Local

Mock border fence rattles UA campus; Israeli-Palestinian section provocative

Max Rusinov, UA Hillel Israel Fellow, points to information about suicide bombings prevented by the Israeli-Palestinian border fence, posted on the mock border fence on the UA campus, March 23. (Sheila Wilensky)

If there’s a difference between the U.S.-Mexico border wall and the one dividing Israel and the Palestinian West Bank, you might not have known it by looking at the nearly 1,000-foot mock border fence on the University of Arizona campus last month. The fence was erected by student members of the group No Mas Muertes/No More Deaths as part of the UA College of Social and Behavioral Sciences’ immigration week that took place from March 21 to 30.

“The U.S.-Mexican wall is about illegal immigrants trying to get into the U.S.,” said Max Rusinov, 25, the Israel fellow at the UA Hillel Foundation. “In Israel — only 10 percent is a wall and 90 percent a fence — it’s to protect Israeli citizens from suicide bombers.” The Israeli fence works, he said, noting that the Israel Defense Forces have been successful in deterring many attacks since it was built in 2002.

The mock fence, which stood on the UA campus from March 21 to 30, was primarily symbolic of the wall separating the United States and Mexico. The small section devoted to the Israeli-Palestinian fence was maintained by members of the UA chapters of Jewish Voice for Peace, No Mas Muertes/No More Deaths, and Students for Justice in Palestine. Their aim was “to spotlight the lethal effects of U.S. militarization, immigration and border enforcement policies in Arizona, the United States, and Israeli-occupied Palestine,” according to a JVP press release.

“U.S. defense contracts support Israel more than any other state in the United States or any public expenditures,” said Gabriel Matthew Schivone, JVP coordinator and a Chicano-Jewish undergraduate who is studying English. He noted that the UA JVP group has “six to 12 organizers,” and about 50 Facebook fans.

“First and foremost, U.S. policy is paying for both walls because,” he told the AJP, “we have $2 billion in contracts with Israel’s Elbit Systems, the largest security system [manufacturer] in the world,” which has provided the expertise for both walls.

On the contrary, said Rusinov, “U.S. foreign aid goes to the Israeli government and they decide what to do with it. If Israel bought some technology from [a French company] rather than the U.S. no one would be talking about it.” Besides, he said, “there’s a border fence in Finland and a bunch of fences in South America to protect those countries from drug dealers.”

Talking about Israel is “a hot topic,” said Rusinov. “I understand why Palestinians are talking about it. It’s a way to find more money to support Palestinian causes. It’s part of anti-Semitic activities such as the president of Iran saying that Israel must be destroyed, Jews must be killed.” He noted that the rhetoric includes, “Israel is a small evil.
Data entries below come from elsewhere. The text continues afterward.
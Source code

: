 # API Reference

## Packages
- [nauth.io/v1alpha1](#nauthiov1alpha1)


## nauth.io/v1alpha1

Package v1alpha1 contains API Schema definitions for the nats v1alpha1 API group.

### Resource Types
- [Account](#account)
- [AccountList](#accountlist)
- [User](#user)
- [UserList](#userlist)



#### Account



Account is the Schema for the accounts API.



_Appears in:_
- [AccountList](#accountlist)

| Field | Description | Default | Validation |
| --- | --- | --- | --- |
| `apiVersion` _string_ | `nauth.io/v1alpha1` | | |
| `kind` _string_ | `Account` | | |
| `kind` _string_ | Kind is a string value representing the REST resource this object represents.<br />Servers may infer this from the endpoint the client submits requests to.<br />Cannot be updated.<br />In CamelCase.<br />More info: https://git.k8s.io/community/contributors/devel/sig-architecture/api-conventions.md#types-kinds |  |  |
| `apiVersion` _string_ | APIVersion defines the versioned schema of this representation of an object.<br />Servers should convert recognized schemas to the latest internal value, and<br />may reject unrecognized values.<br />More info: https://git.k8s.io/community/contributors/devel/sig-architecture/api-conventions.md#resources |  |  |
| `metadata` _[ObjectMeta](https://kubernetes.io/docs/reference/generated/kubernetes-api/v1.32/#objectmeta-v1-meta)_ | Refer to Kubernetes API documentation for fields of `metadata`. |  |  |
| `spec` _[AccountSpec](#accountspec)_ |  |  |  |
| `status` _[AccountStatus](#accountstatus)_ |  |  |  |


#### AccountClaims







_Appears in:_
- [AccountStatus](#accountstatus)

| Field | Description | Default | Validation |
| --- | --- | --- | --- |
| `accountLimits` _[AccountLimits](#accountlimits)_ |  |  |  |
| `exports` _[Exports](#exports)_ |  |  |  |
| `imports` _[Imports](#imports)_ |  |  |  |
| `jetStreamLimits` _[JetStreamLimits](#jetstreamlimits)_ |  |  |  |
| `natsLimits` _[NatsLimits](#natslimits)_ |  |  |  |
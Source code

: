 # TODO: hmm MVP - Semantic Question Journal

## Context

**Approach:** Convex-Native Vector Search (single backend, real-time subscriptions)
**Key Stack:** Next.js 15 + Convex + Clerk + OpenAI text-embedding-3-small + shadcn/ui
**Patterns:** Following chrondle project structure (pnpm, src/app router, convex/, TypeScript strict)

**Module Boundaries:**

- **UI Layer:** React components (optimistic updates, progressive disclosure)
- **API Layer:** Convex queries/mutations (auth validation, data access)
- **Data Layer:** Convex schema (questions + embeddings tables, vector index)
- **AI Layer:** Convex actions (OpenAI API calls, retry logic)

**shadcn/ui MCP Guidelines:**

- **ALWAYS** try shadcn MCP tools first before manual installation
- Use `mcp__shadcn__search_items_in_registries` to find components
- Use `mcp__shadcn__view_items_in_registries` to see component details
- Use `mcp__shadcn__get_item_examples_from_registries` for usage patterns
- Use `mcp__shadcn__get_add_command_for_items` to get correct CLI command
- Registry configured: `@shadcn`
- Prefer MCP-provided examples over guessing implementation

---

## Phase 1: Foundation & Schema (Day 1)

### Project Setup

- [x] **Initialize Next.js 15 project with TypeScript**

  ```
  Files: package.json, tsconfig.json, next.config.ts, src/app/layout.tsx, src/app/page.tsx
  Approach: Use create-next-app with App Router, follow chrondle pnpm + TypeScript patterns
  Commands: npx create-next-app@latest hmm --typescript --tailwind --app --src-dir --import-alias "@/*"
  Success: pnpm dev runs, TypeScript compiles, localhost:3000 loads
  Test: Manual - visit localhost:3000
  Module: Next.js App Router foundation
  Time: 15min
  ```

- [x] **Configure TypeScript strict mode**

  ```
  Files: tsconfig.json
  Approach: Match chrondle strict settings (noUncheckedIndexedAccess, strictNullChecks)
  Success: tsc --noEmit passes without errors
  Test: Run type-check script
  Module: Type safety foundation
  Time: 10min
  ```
The United States is a big evil.”

In addition to protesting corporate profit involvement, said Schivone, “it’s legitimate to protest the violations of the United States according to international law, the United Nations and human rights groups like Amnesty International.”

The mock fence on campus “doesn’t make any sense,” said Michelle Blumenberg, UA Hillel executive director. She pointed out that the SBS immigration week focused on Arizona, and included various panels with faculty and community members discussing social justice, law and security, public health, and the economy, as well as films, poetry and music.

The stated purpose of the mock border wall/fence, according to an SBS press release, was “to interrupt the UA campus community’s freedom of movement across the mall in order to dramatize the effects of U.S. immigration and border enforcement policies which dramatically limit access to safe transit across the U.S./Mexico border.”

Lori Harwood, the college’s director of external relations, told the Arizona Daily Star that the fence represented “just one of many viewpoints that are part of immigration week.”

In a joint op-ed published in the March 23 Arizona Daily Wildcat, the JVP and NMM campus groups stated: “We will not stand idly by nor stay silent regarding the enormous suffering being inflicted either in our local deserts and cities, or 10,000 miles away in Israeli-occupied Palestine. The common driving force is U.S. policy, which we can affect with our choices and our will to enact change.”

Combining the U.S.-Mexico and Israeli-Palestinian borders on the mock fence “was nonsensical,” Blumenberg told the AJP after visiting the fence. Plus, “there’s misinformation, dated information. Propaganda on the wall talks about Israel still in Gaza, which is not true,” she said. Another document stated that there are 120 checkpoints at the border that Palestinians have to contend with.

“Max has told [organizers]that’s not true,” said Blumenberg. “Many of the checkpoints have been blocked off. Max was able to put up some statistics that show the outcome of the [Israeli-Palestinian] wall – a decline in violence.” That mock fence section had been put up “without any understanding of the bigger issues or the complexity of the Middle East,” she added.

Meanwhile, UA students had to deal with the obstacle of the fence. On Friday afternoon, March 25, a small group of students were milling around the Israeli-Palestinian section. “Both walls should be torn down,” Ipara Dolan, a 19-year-old Muslim freshman who was born in Kashgar, China, told the AJP. “Walls portray the hatred toward people who are not the same as you. Judaism and Islam are very similar, so this is very sad.”

Another student riding by on her bicycle stopped at the fence. “I think some of the statements are incorrect, like no human is illegal,” said Claire Moty, a 20-year-old sophomore majoring in business and marketing, who is in the process of becoming a Jew by choice. “If someone does something illegal they should have to deal with the consequences, but there should be programs set up to help people become legal citizens.”

While Moty saw the mock fence as primarily about U.S.-Mexico border issues, Rusinov remained troubled by the section targeting Israel. In defense of the real Israeli-Palestinian wall, he opined that if anyone launched a bomb at the United States “it probably wouldn’t take more than 20 minutes for the United States to respond.”